SCIENCE
Surrey team shows quantum mechanics explains why DNA can spontaneously mutate
The molecules of life, DNA, replicate with astounding precision, yet this process is not immune to mistakes and can lead to mutations. Using sophisticated supercomputer modeling, a team of physicists and chemists at the University of Surrey have shown that such errors in copying can arise due to the strange rules of the quantum world.
The two strands of the famous DNA double helix are linked together by subatomic particles called protons – the nuclei of atoms of hydrogen – which provide the glue that bonds molecules called bases together. These so-called hydrogen bonds are like the rungs of a twisted ladder that makes up the double helix structure discovered in 1952 by James Watson and Francis Crick based on the work of Rosalind Franklin and Maurice Wilkins.
Normally, these DNA bases (called A, C, T, and G) follow strict rules on how they bond together: A always bonds to T and C always to G. This strict pairing is determined by the molecules' shape, fitting them together like pieces in a jigsaw, but if the nature of the hydrogen bonds changes slightly, this can cause the pairing rule to break down, leading to the wrong bases being linked and hence a mutation. Although predicted by Crick and Watson, it is only now that sophisticated computational modeling has been able to quantify the process accurately.

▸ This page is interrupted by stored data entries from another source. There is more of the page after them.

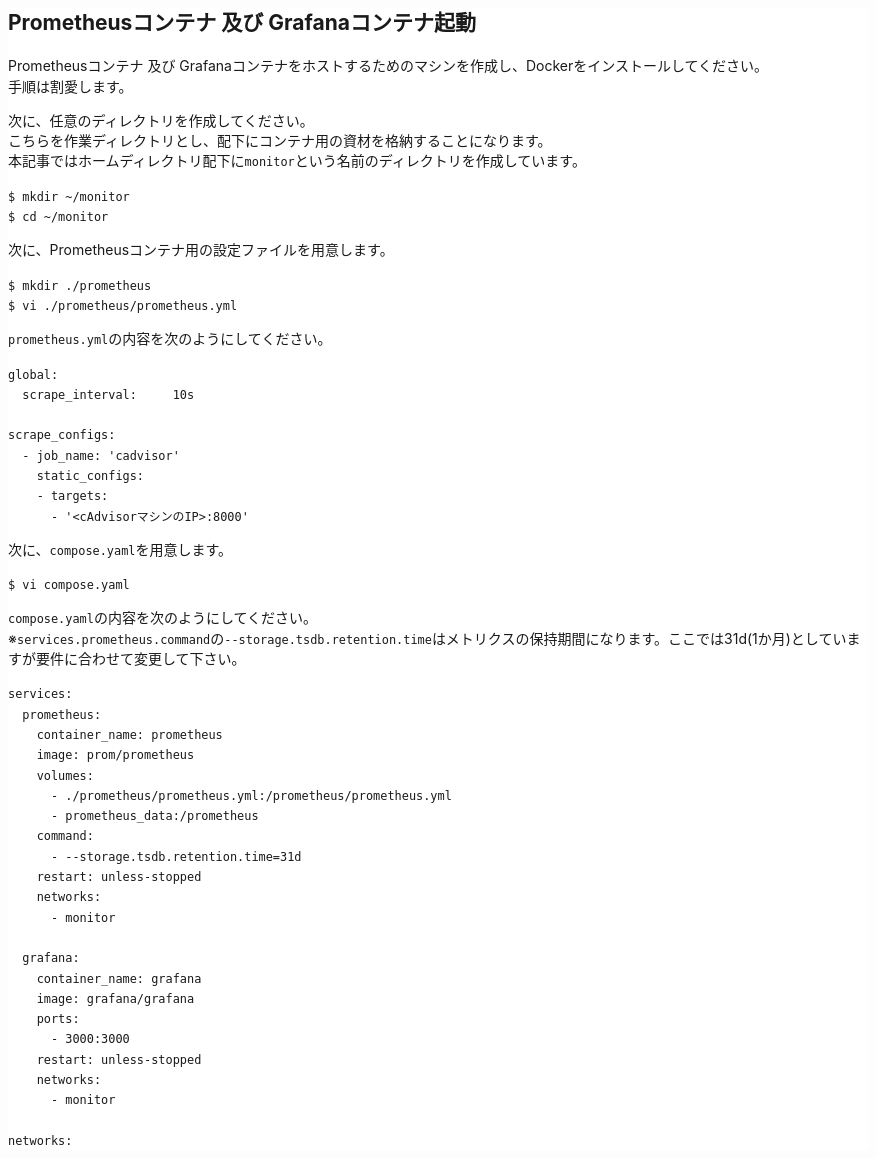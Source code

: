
 ```

```

## Prometheusコンテナ 及び Grafanaコンテナ起動
Prometheusコンテナ 及び Grafanaコンテナをホストするためのマシンを作成し、Dockerをインストールしてください。  
手順は割愛します。  

次に、任意のディレクトリを作成してください。  
こちらを作業ディレクトリとし、配下にコンテナ用の資材を格納することになります。  
本記事ではホームディレクトリ配下に`monitor`という名前のディレクトリを作成しています。

```
$ mkdir ~/monitor
$ cd ~/monitor
```

次に、Prometheusコンテナ用の設定ファイルを用意します。
```
$ mkdir ./prometheus
$ vi ./prometheus/prometheus.yml
```

`prometheus.yml`の内容を次のようにしてください。

```
global:
  scrape_interval:     10s

scrape_configs:
  - job_name: 'cadvisor'
    static_configs:
    - targets:
      - '<cAdvisorマシンのIP>:8000'
```

次に、`compose.yaml`を用意します。

```
$ vi compose.yaml
```

`compose.yaml`の内容を次のようにしてください。  
※`services.prometheus.command`の`--storage.tsdb.retention.time`はメトリクスの保持期間になります。ここでは31d(1か月)としていますが要件に合わせて変更して下さい。
```
services:
  prometheus:
    container_name: prometheus
    image: prom/prometheus
    volumes:
      - ./prometheus/prometheus.yml:/prometheus/prometheus.yml
      - prometheus_data:/prometheus
    command:
      - --storage.tsdb.retention.time=31d
    restart: unless-stopped
    networks:
      - monitor

  grafana:
    container_name: grafana
    image: grafana/grafana
    ports:
      - 3000:3000
    restart: unless-stopped
    networks:
      - monitor

networks:
```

The team, part of Surrey's research program in the exciting new field of quantum biology, has shown that this modification in the bonds between the DNA strands is far more prevalent than has hitherto been thought. The protons can easily jump from their usual site on one side of an energy barrier to land on the other side. If this happens just before the two strands are unzipped in the first step of the copying process, then the error can pass through the replication machinery in the cell, leading to what is called a DNA mismatch and, potentially, a mutation.
The Surrey team based in the Leverhulme Quantum Biology Doctoral Training Centre used an approach called open quantum systems to determine the physical mechanisms that might cause the protons to jump across between the DNA strands. But, most intriguingly, it is thanks to a well-known yet almost magical quantum mechanism called tunneling – akin to a phantom passing through a solid wall – that they manage to get across.

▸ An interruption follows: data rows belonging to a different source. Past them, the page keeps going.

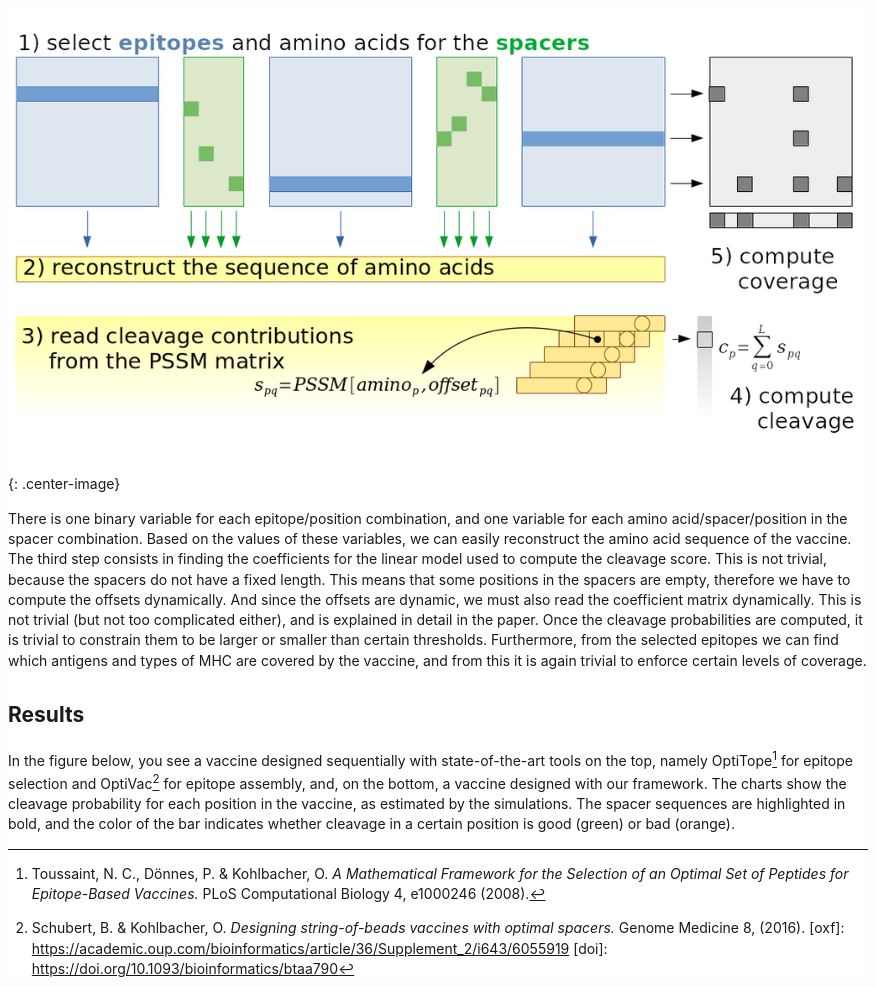 ![milp structure](/images/spacers/milp_details.png){: .center-image}

There is one binary variable for each epitope/position combination, and one
variable for each amino acid/spacer/position in the spacer combination. Based on
the values of these variables, we can easily reconstruct the amino acid sequence
of the vaccine. The third step consists in finding the coefficients for the
linear model used to compute the cleavage score. This is not trivial, because
the spacers do not have a fixed length. This means that some positions in the
spacers are empty, therefore we have to compute the offsets dynamically. And
since the offsets are dynamic, we must also read the coefficient matrix
dynamically. This is not trivial (but not too complicated either), and is
explained in detail in the paper. Once the cleavage probabilities are computed,
it is trivial to constrain them to be larger or smaller than certain thresholds.
Furthermore, from the selected epitopes we can find which antigens and types of
MHC are covered by the vaccine, and from this it is again trivial to enforce
certain levels of coverage.

## Results
In the figure below, you see a vaccine designed sequentially with
state-of-the-art tools on the top, namely OptiTope[^3] for epitope selection and
OptiVac[^4] for epitope assembly, and, on the bottom, a vaccine designed with
our framework. The charts show the cleavage probability for each position in the
vaccine, as estimated by the simulations. The spacer sequences are highlighted
in bold, and the color of the bar indicates whether cleavage in a certain
position is good (green) or bad (orange).


[^1]: Peters, B., Nielsen, M. & Sette, A. _T Cell Epitope Predictions._ Annual Review of Immunology 38, (2020).
[^2]: Dönnes, P. & Kohlbacher, O. _Integrated modeling of the major events in the MHC class I antigen processing pathway._ Protein Science 14, 2132–2140 (2005).
[^3]: Toussaint, N. C., Dönnes, P. & Kohlbacher, O. _A Mathematical Framework for the Selection of an Optimal Set of Peptides for Epitope-Based Vaccines._ PLoS Computational Biology 4, e1000246 (2008).
[^4]: Schubert, B. & Kohlbacher, O. _Designing string-of-beads vaccines with optimal spacers._ Genome Medicine 8, (2016).
[oxf]: https://academic.oup.com/bioinformatics/article/36/Supplement_2/i643/6055919
[doi]: https://doi.org/10.1093/bioinformatics/btaa790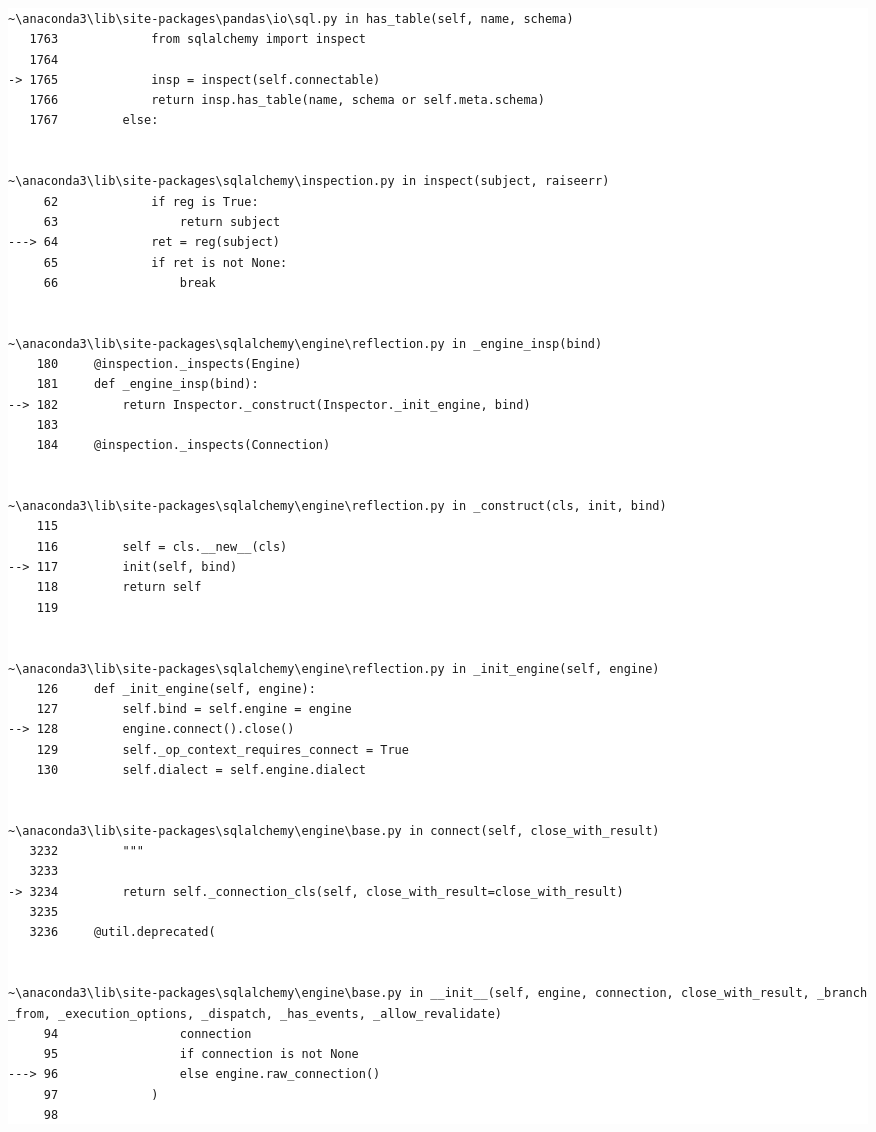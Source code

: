     ~\anaconda3\lib\site-packages\pandas\io\sql.py in has_table(self, name, schema)
       1763             from sqlalchemy import inspect
       1764
    -> 1765             insp = inspect(self.connectable)
       1766             return insp.has_table(name, schema or self.meta.schema)
       1767         else:


    ~\anaconda3\lib\site-packages\sqlalchemy\inspection.py in inspect(subject, raiseerr)
         62             if reg is True:
         63                 return subject
    ---> 64             ret = reg(subject)
         65             if ret is not None:
         66                 break


    ~\anaconda3\lib\site-packages\sqlalchemy\engine\reflection.py in _engine_insp(bind)
        180     @inspection._inspects(Engine)
        181     def _engine_insp(bind):
    --> 182         return Inspector._construct(Inspector._init_engine, bind)
        183
        184     @inspection._inspects(Connection)


    ~\anaconda3\lib\site-packages\sqlalchemy\engine\reflection.py in _construct(cls, init, bind)
        115
        116         self = cls.__new__(cls)
    --> 117         init(self, bind)
        118         return self
        119


    ~\anaconda3\lib\site-packages\sqlalchemy\engine\reflection.py in _init_engine(self, engine)
        126     def _init_engine(self, engine):
        127         self.bind = self.engine = engine
    --> 128         engine.connect().close()
        129         self._op_context_requires_connect = True
        130         self.dialect = self.engine.dialect


    ~\anaconda3\lib\site-packages\sqlalchemy\engine\base.py in connect(self, close_with_result)
       3232         """
       3233
    -> 3234         return self._connection_cls(self, close_with_result=close_with_result)
       3235
       3236     @util.deprecated(


    ~\anaconda3\lib\site-packages\sqlalchemy\engine\base.py in __init__(self, engine, connection, close_with_result, _branch_from, _execution_options, _dispatch, _has_events, _allow_revalidate)
         94                 connection
         95                 if connection is not None
    ---> 96                 else engine.raw_connection()
         97             )
         98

It had previously been thought that such quantum behavior could not occur inside a living cell's warm, wet and complex environment. However, the Austrian physicist Erwin Schrödinger had suggested in his 1944 book What is Life? that quantum mechanics can play a role in living systems since they behave rather differently from inanimate matter. This latest work seems to confirm Schrödinger's theory.
In their study, the authors determine that the local cellular environment causes the protons, which behave like spread-out waves, to be thermally activated and encouraged through the energy barrier. The protons are found to be continuously and very rapidly tunneling back and forth between the two strands. Then, when the DNA is cleaved into its separate strands, some of the protons are caught on the wrong side, leading to an error.
Dr. Louie Slocombe, who performed these calculations during his Ph.D., explained: “The protons in the DNA can tunnel along with the hydrogen bonds in DNA and modify the bases which encode the genetic information. The modified bases are called "tautomers" and can survive the DNA cleavage and replication processes, causing "transcription errors" or mutations.”
Dr. Slocombe's work at the Surrey's Leverhulme Quantum Biology Doctoral Training Centre was supervised by Prof Jim Al-Khalili (Physics, Surrey) and Dr. Marco Sacchi (Chemistry, Surrey) and published in Communications Physics.
Prof Al-Khalili commented: “Watson and Crick speculated about the existence and importance of quantum mechanical effects in DNA well over 50 years ago, however, the mechanism has been largely overlooked.”
Dr. Sacchi continued: “Biologists would typically expect tunneling to play a significant role only at low temperatures and in relatively simple systems. Therefore, they tended to discount quantum effects in DNA. With our study, we believe we have proved that these assumptions do not hold.”